# Problem description:
Each record must be retyped in full. No character may differ.

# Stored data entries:
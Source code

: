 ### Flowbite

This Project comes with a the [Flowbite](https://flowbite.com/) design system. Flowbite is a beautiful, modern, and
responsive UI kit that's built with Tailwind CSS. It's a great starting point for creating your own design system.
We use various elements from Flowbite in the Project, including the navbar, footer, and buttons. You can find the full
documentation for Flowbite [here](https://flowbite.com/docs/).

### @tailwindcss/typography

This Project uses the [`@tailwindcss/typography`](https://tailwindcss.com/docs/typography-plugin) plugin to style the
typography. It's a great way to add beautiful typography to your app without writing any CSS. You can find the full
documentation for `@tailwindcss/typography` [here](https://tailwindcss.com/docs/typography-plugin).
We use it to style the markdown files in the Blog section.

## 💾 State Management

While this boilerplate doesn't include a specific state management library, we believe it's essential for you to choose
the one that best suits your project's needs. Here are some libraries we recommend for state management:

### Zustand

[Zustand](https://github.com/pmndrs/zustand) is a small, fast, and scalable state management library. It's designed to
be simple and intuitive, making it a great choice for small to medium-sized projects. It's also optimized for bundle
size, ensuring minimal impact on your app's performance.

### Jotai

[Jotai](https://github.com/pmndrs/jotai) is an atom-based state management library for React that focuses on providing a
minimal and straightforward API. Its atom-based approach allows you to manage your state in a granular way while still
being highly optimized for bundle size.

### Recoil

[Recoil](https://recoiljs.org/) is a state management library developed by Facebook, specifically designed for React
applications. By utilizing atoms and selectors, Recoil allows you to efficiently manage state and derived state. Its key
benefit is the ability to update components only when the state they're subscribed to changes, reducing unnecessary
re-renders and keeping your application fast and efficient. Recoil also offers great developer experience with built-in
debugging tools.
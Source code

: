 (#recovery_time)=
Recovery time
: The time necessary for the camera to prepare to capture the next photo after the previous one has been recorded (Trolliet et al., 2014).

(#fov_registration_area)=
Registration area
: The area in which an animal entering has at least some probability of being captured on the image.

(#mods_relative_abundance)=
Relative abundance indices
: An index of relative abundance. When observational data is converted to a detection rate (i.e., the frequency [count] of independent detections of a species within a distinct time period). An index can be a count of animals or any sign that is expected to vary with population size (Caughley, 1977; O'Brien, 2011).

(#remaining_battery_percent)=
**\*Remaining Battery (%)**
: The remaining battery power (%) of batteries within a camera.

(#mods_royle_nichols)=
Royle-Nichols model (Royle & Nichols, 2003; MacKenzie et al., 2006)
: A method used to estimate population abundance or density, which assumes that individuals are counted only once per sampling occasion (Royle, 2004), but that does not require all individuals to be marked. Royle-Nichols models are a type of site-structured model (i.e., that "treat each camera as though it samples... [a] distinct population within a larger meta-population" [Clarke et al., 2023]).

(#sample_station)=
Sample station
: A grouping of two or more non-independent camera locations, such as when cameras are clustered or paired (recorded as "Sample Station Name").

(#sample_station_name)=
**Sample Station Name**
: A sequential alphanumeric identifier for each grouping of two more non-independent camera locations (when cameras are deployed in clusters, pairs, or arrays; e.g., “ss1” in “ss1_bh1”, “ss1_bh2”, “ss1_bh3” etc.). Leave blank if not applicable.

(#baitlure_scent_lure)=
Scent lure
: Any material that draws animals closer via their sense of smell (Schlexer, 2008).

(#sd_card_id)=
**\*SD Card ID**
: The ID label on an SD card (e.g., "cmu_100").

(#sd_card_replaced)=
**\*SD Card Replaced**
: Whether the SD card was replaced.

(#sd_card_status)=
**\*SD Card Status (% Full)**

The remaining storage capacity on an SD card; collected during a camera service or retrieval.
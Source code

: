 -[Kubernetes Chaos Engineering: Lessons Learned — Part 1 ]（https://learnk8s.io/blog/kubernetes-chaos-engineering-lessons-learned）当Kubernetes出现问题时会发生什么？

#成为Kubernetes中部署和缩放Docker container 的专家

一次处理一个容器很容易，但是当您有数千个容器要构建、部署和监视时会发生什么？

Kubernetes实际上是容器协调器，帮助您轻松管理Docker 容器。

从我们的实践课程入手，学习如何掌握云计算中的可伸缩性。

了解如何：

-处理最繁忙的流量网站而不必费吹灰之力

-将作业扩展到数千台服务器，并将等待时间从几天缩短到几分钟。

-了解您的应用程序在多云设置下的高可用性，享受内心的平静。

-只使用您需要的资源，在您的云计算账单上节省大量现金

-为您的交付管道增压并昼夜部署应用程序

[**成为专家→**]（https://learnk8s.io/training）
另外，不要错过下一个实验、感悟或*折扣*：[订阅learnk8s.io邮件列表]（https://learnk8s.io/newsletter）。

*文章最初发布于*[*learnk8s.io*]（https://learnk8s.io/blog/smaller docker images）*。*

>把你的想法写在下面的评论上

# Answer for this exercise:
Source code

: ### Flowbite

This Project comes with a the [Flowbite](https://flowbite.com/) design system. Flowbite is a beautiful, modern, and
responsive UI kit that's built with Tailwind CSS. It's a great starting point for creating your own design system.
We use various elements from Flowbite in the Project, including the navbar, footer, and buttons. You can find the full
documentation for Flowbite [here](https://flowbite.com/docs/).

### @tailwindcss/typography

This Project uses the [`@tailwindcss/typography`](https://tailwindcss.com/docs/typography-plugin) plugin to style the
typography. It's a great way to add beautiful typography to your app without writing any CSS. You can find the full
documentation for `@tailwindcss/typography` [here](https://tailwindcss.com/docs/typography-plugin).
We use it to style the markdown files in the Blog section.

## 💾 State Management

While this boilerplate doesn't include a specific state management library, we believe it's essential for you to choose
the one that best suits your project's needs. Here are some libraries we recommend for state management:

### Zustand

[Zustand](https://github.com/pmndrs/zustand) is a small, fast, and scalable state management library. It's designed to
be simple and intuitive, making it a great choice for small to medium-sized projects. It's also optimized for bundle
size, ensuring minimal impact on your app's performance.

### Jotai

[Jotai](https://github.com/pmndrs/jotai) is an atom-based state management library for React that focuses on providing a
minimal and straightforward API. Its atom-based approach allows you to manage your state in a granular way while still
being highly optimized for bundle size.

### Recoil

[Recoil](https://recoiljs.org/) is a state management library developed by Facebook, specifically designed for React
applications. By utilizing atoms and selectors, Recoil allows you to efficiently manage state and derived state. Its key
benefit is the ability to update components only when the state they're subscribed to changes, reducing unnecessary
re-renders and keeping your application fast and efficient. Recoil also offers great developer experience with built-in
debugging tools.
Source code

: (#recovery_time)=
Recovery time
: The time necessary for the camera to prepare to capture the next photo after the previous one has been recorded (Trolliet et al., 2014).

(#fov_registration_area)=
Registration area
: The area in which an animal entering has at least some probability of being captured on the image.

(#mods_relative_abundance)=
Relative abundance indices
: An index of relative abundance. When observational data is converted to a detection rate (i.e., the frequency [count] of independent detections of a species within a distinct time period). An index can be a count of animals or any sign that is expected to vary with population size (Caughley, 1977; O'Brien, 2011).

(#remaining_battery_percent)=
**\*Remaining Battery (%)**
: The remaining battery power (%) of batteries within a camera.

(#mods_royle_nichols)=
Royle-Nichols model (Royle & Nichols, 2003; MacKenzie et al., 2006)
: A method used to estimate population abundance or density, which assumes that individuals are counted only once per sampling occasion (Royle, 2004), but that does not require all individuals to be marked. Royle-Nichols models are a type of site-structured model (i.e., that "treat each camera as though it samples... [a] distinct population within a larger meta-population" [Clarke et al., 2023]).

(#sample_station)=
Sample station
: A grouping of two or more non-independent camera locations, such as when cameras are clustered or paired (recorded as "Sample Station Name").

(#sample_station_name)=
**Sample Station Name**
: A sequential alphanumeric identifier for each grouping of two more non-independent camera locations (when cameras are deployed in clusters, pairs, or arrays; e.g., “ss1” in “ss1_bh1”, “ss1_bh2”, “ss1_bh3” etc.). Leave blank if not applicable.

(#baitlure_scent_lure)=
Scent lure
: Any material that draws animals closer via their sense of smell (Schlexer, 2008).

(#sd_card_id)=
**\*SD Card ID**
: The ID label on an SD card (e.g., "cmu_100").

(#sd_card_replaced)=
**\*SD Card Replaced**
: Whether the SD card was replaced.

(#sd_card_status)=
**\*SD Card Status (% Full)**

The remaining storage capacity on an SD card; collected during a camera service or retrieval.
Source code

: -[Kubernetes Chaos Engineering: Lessons Learned — Part 1 ]（https://learnk8s.io/blog/kubernetes-chaos-engineering-lessons-learned）当Kubernetes出现问题时会发生什么？

#成为Kubernetes中部署和缩放Docker container 的专家

一次处理一个容器很容易，但是当您有数千个容器要构建、部署和监视时会发生什么？

Kubernetes实际上是容器协调器，帮助您轻松管理Docker 容器。

从我们的实践课程入手，学习如何掌握云计算中的可伸缩性。

了解如何：

-处理最繁忙的流量网站而不必费吹灰之力

-将作业扩展到数千台服务器，并将等待时间从几天缩短到几分钟。

-了解您的应用程序在多云设置下的高可用性，享受内心的平静。

-只使用您需要的资源，在您的云计算账单上节省大量现金

-为您的交付管道增压并昼夜部署应用程序

[**成为专家→**]（https://learnk8s.io/training）
另外，不要错过下一个实验、感悟或*折扣*：[订阅learnk8s.io邮件列表]（https://learnk8s.io/newsletter）。

*文章最初发布于*[*learnk8s.io*]（https://learnk8s.io/blog/smaller docker images）*。*

>把你的想法写在下面的评论上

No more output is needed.